Всю свою жизнь Душан Сильный стремился расширить границы своего государства, дабы тем самым крепче держать в руках многочисленное дворянство — властелу. И для осуществления своих целей он сверх меры напрягал силы сербского народа; в конце концов он создал государство, которое по территории, этническому составу и государственному устройству выходило за рамки сербского народа и его народных традиций. Границы Душанова государства охватывали огромное пространство: от Дуная на севере до Эгейского моря на юге, от верховьев реки Неретвы на западе до реки Месты во Фракии на востоке. Всю свою жизнь Душан провел в войнах и завоевательных походах. Он захватил почти всю Македонию, остановившись у самой границы с Солунем, самым важным портовым и торговым центром на побережье Эгейского моря. В войне с Венгрией освободил Мачву и Северную Сербию и установил границу по Саве и Дунаю. Использовав восстание претендента на византийский престол Иоанна Кантакузина против власти законного императора Иоанна V Палеолога, Душан захватил целый ряд городов в Южной Албании (а потом и всю Албанию) и в Южной Македонии. Особенно значительным событием стало падение осенью 1345 года Серр и присоединение этого города к Сербии.
После этого очевидным стало намерение Душана захватить оставшиеся греческие земли и города и, уничтожив ослабевшую Византийскую империю, заменить и продолжить ее традиции своим государством, объявив себя наследником константинопольского престола. Весьма ярким доказательством подобных намерений явилось то, что он в 1346 году в Скопле провозгласил себя царем сербов и греков. Но новому положению Сербского государства должно было соответствовать и положение сербской церкви — церкви автокефальной, не подчиняющейся никому. Поэтому Душан печского архиепископа Иоанникия, бывшего в свое время и канцлером-логофетом Сербского королевства, там же, в Пече [6], провозгласил патриархом, без согласия на то константинопольского патриарха, которому по иерархии подчинялся печский архиепископ. Новоявленный патриарх тут же и совершил торжественную коронацию Душана императорской короной. Причем, по настоянию государя, одновременно был коронован и его девятилетний сын Урош как король сербов, которому впоследствии Душан отдал в управление собственно сербские земли.

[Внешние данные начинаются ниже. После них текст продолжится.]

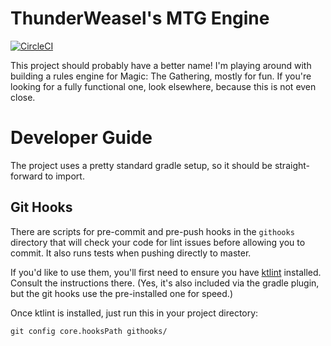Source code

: # ThunderWeasel's MTG Engine
[![CircleCI](https://circleci.com/gh/thunderweasel/magicengine.svg?style=svg)](https://circleci.com/gh/thunderweasel/magicengine)

This project should probably have a better name! I'm playing around with building a rules engine for Magic: The Gathering, mostly for fun. If you're looking for a fully functional one, look elsewhere, because this is not even close.

# Developer Guide
The project uses a pretty standard gradle setup, so it should be straight-forward to import.

## Git Hooks
There are scripts for pre-commit and pre-push hooks in the `githooks` directory that will check your code for lint issues before allowing you to commit.
It also runs tests when pushing directly to master.

If you'd like to use them, you'll first need to ensure you have [ktlint](https://github.com/pinterest/ktlint) installed. Consult the instructions there.
(Yes, it's also included via the gradle plugin, but the git hooks use the pre-installed one for speed.)

Once ktlint is installed, just run this in your project directory:
```
git config core.hooksPath githooks/
```
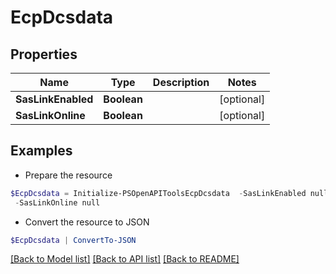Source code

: # EcpDcsdata
## Properties

Name | Type | Description | Notes
------------ | ------------- | ------------- | -------------
**SasLinkEnabled** | **Boolean** |  | [optional] 
**SasLinkOnline** | **Boolean** |  | [optional] 

## Examples

- Prepare the resource
```powershell
$EcpDcsdata = Initialize-PSOpenAPIToolsEcpDcsdata  -SasLinkEnabled null `
 -SasLinkOnline null
```

- Convert the resource to JSON
```powershell
$EcpDcsdata | ConvertTo-JSON
```

[[Back to Model list]](../README.md#documentation-for-models) [[Back to API list]](../README.md#documentation-for-api-endpoints) [[Back to README]](../README.md)

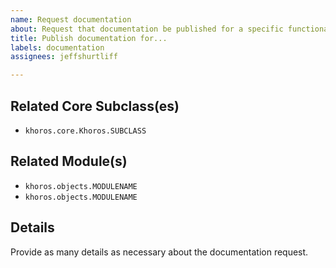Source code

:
 ```yaml
---
name: Request documentation
about: Request that documentation be published for a specific functionality.
title: Publish documentation for...
labels: documentation
assignees: jeffshurtliff

---
```


## Related Core Subclass(es)
- `khoros.core.Khoros.SUBCLASS`

## Related Module(s)
- `khoros.objects.MODULENAME`
- `khoros.objects.MODULENAME`

## Details
Provide as many details as necessary about the documentation request.

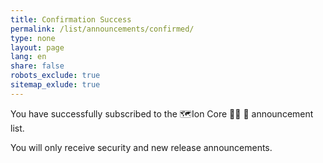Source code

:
 ```yaml
---
title: Confirmation Success
permalink: /list/announcements/confirmed/
type: none
layout: page
lang: en
share: false
robots_exclude: true
sitemap_exlude: true
---
```

You have successfully subscribed to the 🗺️Ion Core 👯👯 👛 announcement list.

You will only receive security and new release announcements.
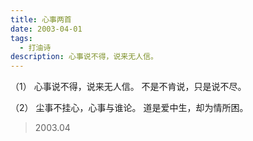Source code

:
 ```yaml
---
title: 心事两首
date: 2003-04-01
tags:
  - 打油诗
description: 心事说不得，说来无人信。
---
```


（1）
心事说不得，说来无人信。
不是不肯说，只是说不尽。

（2）
尘事不挂心，心事与谁论。
道是爱中生，却为情所困。

> 2003.04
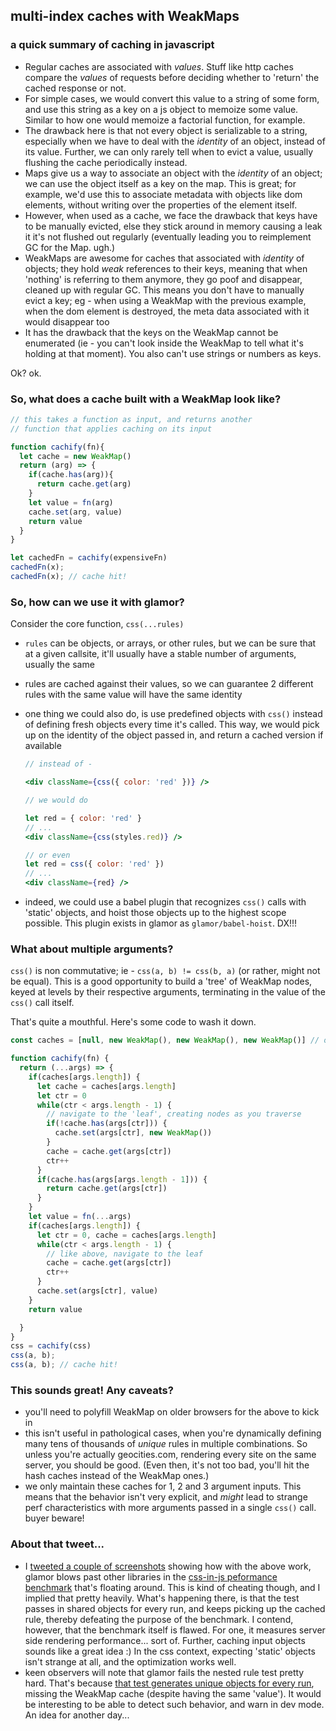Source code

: multi-index caches with WeakMaps
---

### a quick summary of caching in javascript 

- Regular caches are associated with _values_. Stuff like http caches compare the _values_ of requests before deciding whether to 'return' the cached response or not. 
- For simple cases, we would convert this value to a string of some form, and use this string as a key on a js object to memoize some value. Similar to how one would memoize a factorial function, for example. 
- The drawback here is that not every object is serializable to a string, especially when we have to deal with the _identity_ of an object, instead of its value. Further, we can only rarely tell when to evict a value, usually flushing the cache periodically instead. 
- Maps give us a way to associate an object with the _identity_ of an object; we can use the object itself as a key on the map. This is great; for example, we'd use this to associate metadata with objects like dom elements, without writing over the properties of the element itself. 
- However, when used as a cache, we face the drawback that keys have to be manually evicted, else they stick around in memory causing a leak it it's not flushed out regularly (eventually leading you to reimplement GC for the Map. ugh.) 
- WeakMaps are awesome for caches that associated with _identity_ of objects; they hold _weak_ references to their keys, meaning that when 'nothing' is referring to them anymore, they go poof and disappear, cleaned up with regular GC. This means you don't have to manually evict a key; eg - when using a WeakMap with the previous example, when the dom element is destroyed, the meta data associated with it would disappear too 
- It has the drawback that the keys on the WeakMap cannot be enumerated (ie - you can't look inside the WeakMap to tell what it's holding at that moment). You also can't use strings or numbers as keys. 

Ok? ok. 

### So, what does a cache built with a WeakMap look like?

```jsx
// this takes a function as input, and returns another 
// function that applies caching on its input

function cachify(fn){
  let cache = new WeakMap()
  return (arg) => {
    if(cache.has(arg)){
      return cache.get(arg)
    }
    let value = fn(arg)
    cache.set(arg, value)
    return value
  }
}

let cachedFn = cachify(expensiveFn)
cachedFn(x); 
cachedFn(x); // cache hit!
```

### So, how can we use it with glamor? 

Consider the core function, `css(...rules)`

- `rules` can be objects, or arrays, or other rules, but we can be sure that at a given callsite, it'll usually have a stable number of arguments, usually the same 
- rules are cached against their values, so we can guarantee 2 different rules with the same value will have the same identity
- one thing we could also do, is use predefined objects with `css()` instead of defining fresh objects every time it's called. This way, we would pick up on the identity of the object passed in, and return a cached version if available
    
  ```jsx 
  // instead of -

  <div className={css({ color: 'red' })} />

  // we would do

  let red = { color: 'red' }
  // ...
  <div className={css(styles.red)} />

  // or even 
  let red = css({ color: 'red' })
  // ...
  <div className={red} />  
  ```
- indeed, we could use a babel plugin that recognizes `css()` calls with 'static' objects, and hoist those objects up to the highest scope possible. This plugin exists in glamor as `glamor/babel-hoist`. DX!!!

### What about multiple arguments?

`css()` is non commutative; ie - `css(a, b) != css(b, a)` (or rather, might not be equal). This is a good opportunity to build a 'tree' of WeakMap nodes, keyed at levels by their respective arguments, terminating in the value of the `css()` call itself. 

That's quite a mouthful. Here's some code to wash it down. 

```jsx
const caches = [null, new WeakMap(), new WeakMap(), new WeakMap()] // only 1, 2, and 3 element caches

function cachify(fn) {
  return (...args) => {
    if(caches[args.length]) {
      let cache = caches[args.length]
      let ctr = 0
      while(ctr < args.length - 1) {      
        // navigate to the 'leaf', creating nodes as you traverse
        if(!cache.has(args[ctr])) {
          cache.set(args[ctr], new WeakMap())        
        }
        cache = cache.get(args[ctr])
        ctr++
      }
      if(cache.has(args[args.length - 1])) { 
        return cache.get(args[ctr])
      }
    }
    let value = fn(...args)
    if(caches[args.length]) {
      let ctr = 0, cache = caches[args.length]
      while(ctr < args.length - 1) {
        // like above, navigate to the leaf
        cache = cache.get(args[ctr])      
        ctr++
      }
      cache.set(args[ctr], value)
    }
    return value

  }
}
css = cachify(css)
css(a, b); 
css(a, b); // cache hit!
```

### This sounds great! Any caveats?

- you'll need to polyfill WeakMap on older browsers for the above to kick in
- this isn't useful in pathological cases, when you're dynamically defining many tens of thousands of _unique_ rules in multiple combinations. So unless you're actually geocities.com, rendering every site on the same server, you should be good. (Even then, it's not too bad, you'll hit the hash caches instead of the WeakMap ones.)
- we only maintain these caches for 1, 2 and 3 argument inputs. This means that the behavior isn't very explicit, and *might* lead to strange perf characteristics with more arguments passed in a single `css()` call. buyer beware!

### About that tweet...

- I [tweeted a couple of screenshots](https://twitter.com/threepointone/status/813804426989182976/photo/1) showing how with the above work, glamor blows past other libraries in the [css-in-js peformance benchmark](https://github.com/hellofresh/css-in-js-perf-tests) that's floating around. This is kind of cheating though, and I implied that pretty heavily. What's happening there, is that the test passes in shared objects for every run, and keeps picking up the cached rule, thereby defeating the purpose of the benchmark. I contend, however, that the benchmark itself is flawed. For one, it measures server side rendering performance... sort of. Further, caching input objects sounds like a great idea :) In the css context, expecting 'static' objects isn't strange at all, and the optimization works well.
- keen observers will note that glamor fails the nested rule test pretty hard. That's because [that test generates unique objects for every run](https://github.com/hellofresh/css-in-js-perf-tests/blob/master/src/nested-test/styles.js), missing the WeakMap cache (despite having the same 'value'). It would be interesting to be able to detect such behavior, and warn in dev mode. An idea for another day...





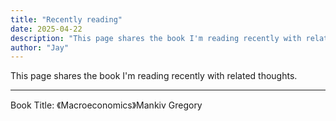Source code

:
 ```yaml
---
title: "Recently reading"
date: 2025-04-22
description: "This page shares the book I'm reading recently with related thoughts."
author: "Jay"
---
```


This page shares the book I'm reading recently with related thoughts.

---

Book Title: 《Macroeconomics》Mankiv Gregory

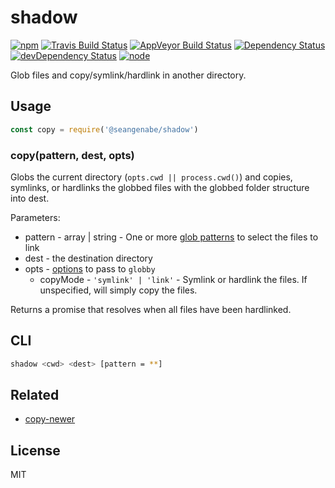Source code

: # shadow

[![npm](https://img.shields.io/npm/v/@seangenabe/shadow.svg?style=flat-square)](https://www.npmjs.com/package/@seangenabe/@seangenabe/shadow)
[![Travis Build Status](https://img.shields.io/travis/seangenabe/@seangenabe/shadow/master.svg?label=travis&style=flat-square)](https://travis-ci.org/seangenabe/@seangenabe/shadow)
[![AppVeyor Build Status](https://img.shields.io/appveyor/ci/seangenabe/@seangenabe/shadow/master.svg?label=appveyor&style=flat-square)](https://ci.appveyor.com/project/seangenabe/@seangenabe/shadow)
[![Dependency Status](https://img.shields.io/david/seangenabe/@seangenabe/shadow.svg?style=flat-square)](https://david-dm.org/seangenabe/@seangenabe/shadow)
[![devDependency Status](https://img.shields.io/david/dev/seangenabe/@seangenabe/shadow.svg?style=flat-square)](https://david-dm.org/seangenabe/@seangenabe/shadow#info=devDependencies)
[![node](https://img.shields.io/node/v/@seangenabe/shadow.svg?style=flat-square)](https://nodejs.org/en/download/)

Glob files and copy/symlink/hardlink in another directory.

## Usage

```javascript
const copy = require('@seangenabe/shadow')
```

### copy(pattern, dest, opts)

Globs the current directory (`opts.cwd || process.cwd()`) and copies, symlinks, or hardlinks the globbed files with the globbed folder structure into dest.

Parameters:
* pattern - array | string - One or more [glob patterns](https://github.com/isaacs/minimatch#usage) to select the files to link
* dest - the destination directory
* opts - [options](https://github.com/sindresorhus/globby#options) to pass to `globby`
  * copyMode - `'symlink' | 'link'` - Symlink or hardlink the files. If unspecified, will simply copy the files.

Returns a promise that resolves when all files have been hardlinked.

## CLI

```bash
shadow <cwd> <dest> [pattern = **]
```

## Related

* [copy-newer](https://github.com/seangenabe/copy-newer)

## License 

MIT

Душан снова открыл глаза. Жгучая боль все чаще, все сильнее парализовывала его члены, и он спешил, спешил передать дела своему наследнику и сделать последние распоряжения приближенным и близким.
— Сын мой, не плачь… Монархи не должны… плакать, — слабый голос царя разрезал тишину покоев, изредка прерывавшуюся всхлипываниями короля Уроша. — Подойди ко мне, Урош.
Вырвавшись из объятий матери, Урош подбежал к ложу отца.